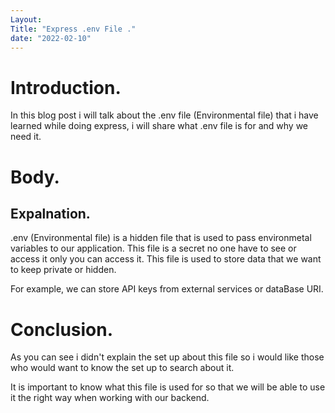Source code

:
 ```yaml
---
Layout: 
Title: "Express .env File ."
date: "2022-02-10"
---
```


# Introduction.

In this blog post i will talk about the .env file (Environmental file) that i have learned while doing express, i will share what .env file is for and why we need it.

# Body.

## Expalnation.

.env (Environmental file) is a hidden file that is used to pass environmetal variables to our application.
This file is a secret no one have to see or access it only you can access it. This file is used to store data that we want to keep private or hidden.

For example, we can store API keys from external services or dataBase URI. 

# Conclusion.

As you can see i didn't explain the set up about this file so i would like those who would want to know the set up to search about it.

It is important to know what this file is used for so that we will be able to use it the right way when working with our backend.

§

■ To do
Set down, unchanged, the line that contains "to our application." together with every later line in the records, through the last one.

■ Task solution
.env (Environmental file) is a hidden file that is used to pass environmetal variables to our application.
This file is a secret no one have to see or access it only you can access it. This file is used to store data that we want to keep private or hidden.

For example, we can store API keys from external services or dataBase URI. 

# Conclusion.

As you can see i didn't explain the set up about this file so i would like those who would want to know the set up to search about it.

It is important to know what this file is used for so that we will be able to use it the right way when working with our backend.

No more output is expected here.